As the horrific images and details continue to emerge from Boston, millions are struggling with how to wrap our heads around such senseless brutality, such blind disregard for human life. Most of us have become numb to daily bombings in places like Iraq and Afghanistan, to indiscriminate death and destruction around the world. That's "over there."
Today, Boylston Street might as well be Main Street in any city in America. And the Boston Marathon might as well be our local Little League tournament. Or the county fair. Or prom. As with 9/11, this feels intensely personal. This is here. This is home. In the relentless video loops, we see ourselves in the faces of survivors: scared, bewildered, bloody.

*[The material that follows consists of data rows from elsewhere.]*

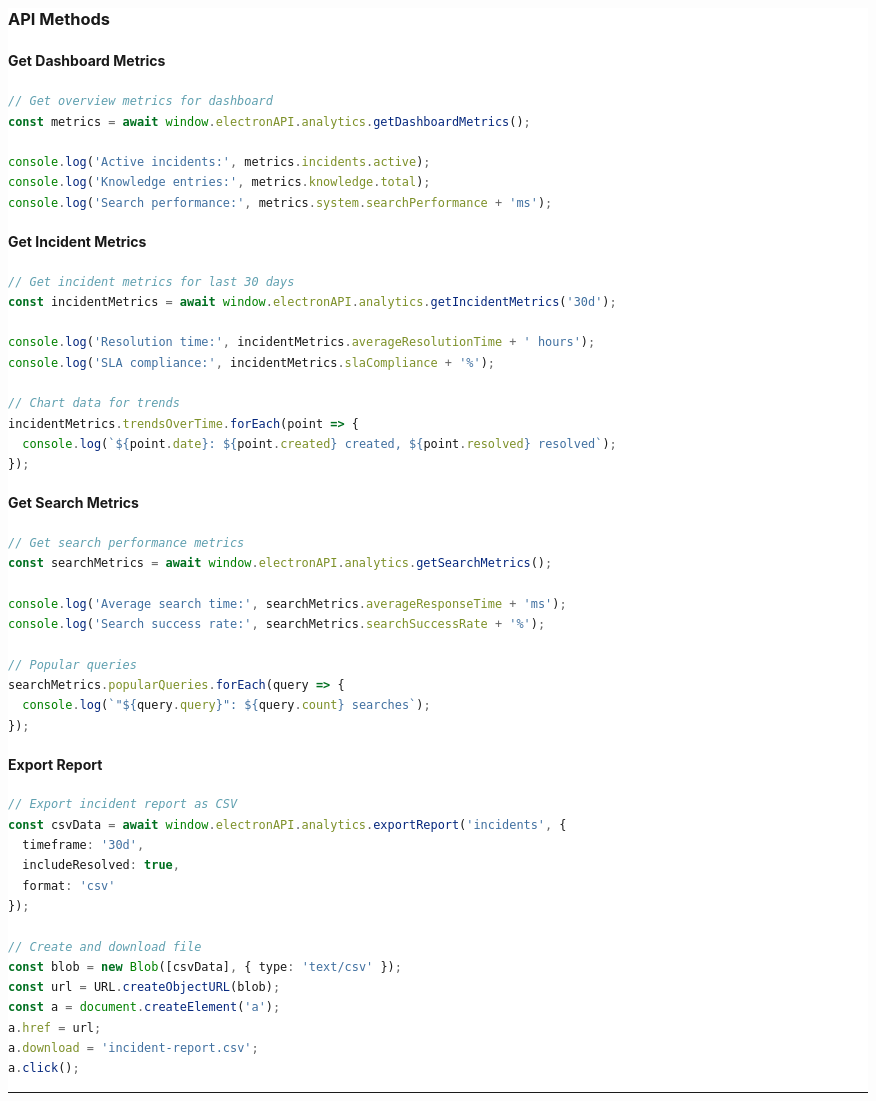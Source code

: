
 ```typescript
```

### API Methods

#### Get Dashboard Metrics
```typescript
// Get overview metrics for dashboard
const metrics = await window.electronAPI.analytics.getDashboardMetrics();

console.log('Active incidents:', metrics.incidents.active);
console.log('Knowledge entries:', metrics.knowledge.total);
console.log('Search performance:', metrics.system.searchPerformance + 'ms');
```

#### Get Incident Metrics
```typescript
// Get incident metrics for last 30 days
const incidentMetrics = await window.electronAPI.analytics.getIncidentMetrics('30d');

console.log('Resolution time:', incidentMetrics.averageResolutionTime + ' hours');
console.log('SLA compliance:', incidentMetrics.slaCompliance + '%');

// Chart data for trends
incidentMetrics.trendsOverTime.forEach(point => {
  console.log(`${point.date}: ${point.created} created, ${point.resolved} resolved`);
});
```

#### Get Search Metrics
```typescript
// Get search performance metrics
const searchMetrics = await window.electronAPI.analytics.getSearchMetrics();

console.log('Average search time:', searchMetrics.averageResponseTime + 'ms');
console.log('Search success rate:', searchMetrics.searchSuccessRate + '%');

// Popular queries
searchMetrics.popularQueries.forEach(query => {
  console.log(`"${query.query}": ${query.count} searches`);
});
```

#### Export Report
```typescript
// Export incident report as CSV
const csvData = await window.electronAPI.analytics.exportReport('incidents', {
  timeframe: '30d',
  includeResolved: true,
  format: 'csv'
});

// Create and download file
const blob = new Blob([csvData], { type: 'text/csv' });
const url = URL.createObjectURL(blob);
const a = document.createElement('a');
a.href = url;
a.download = 'incident-report.csv';
a.click();
```

---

We like to think of ourselves as a nation of doers, of action-takers. But at this writing, barely 14 hours after the bombs ripped through the crowds, we don't know who is responsible. Domestic or foreign? Individual or group? No clue. Let's hope that we find out soon, that the perpetrators are brought to justice, and that we'll learn to better prevent such attacks in the future.
But what do we do now, for God's sake? How do we wake to a new day and move forward? What do we say to ourselves, to each other, to our children?
Sadly, no explanation can make sense of this mindless devastation. Nonetheless, there are some things we can do to take care of ourselves and to take care of each other.
- We can recognize that this kind of event often taps memories of past losses, previous experiences of violence, other ways that we feel unsafe or insecure about life. We can give ourselves the space to be upset and the time necessary to reestablish equilibrium.
This is a blow to us all about how fragile life can be. But we are a resilient lot. You'll get through this. We all will. Together.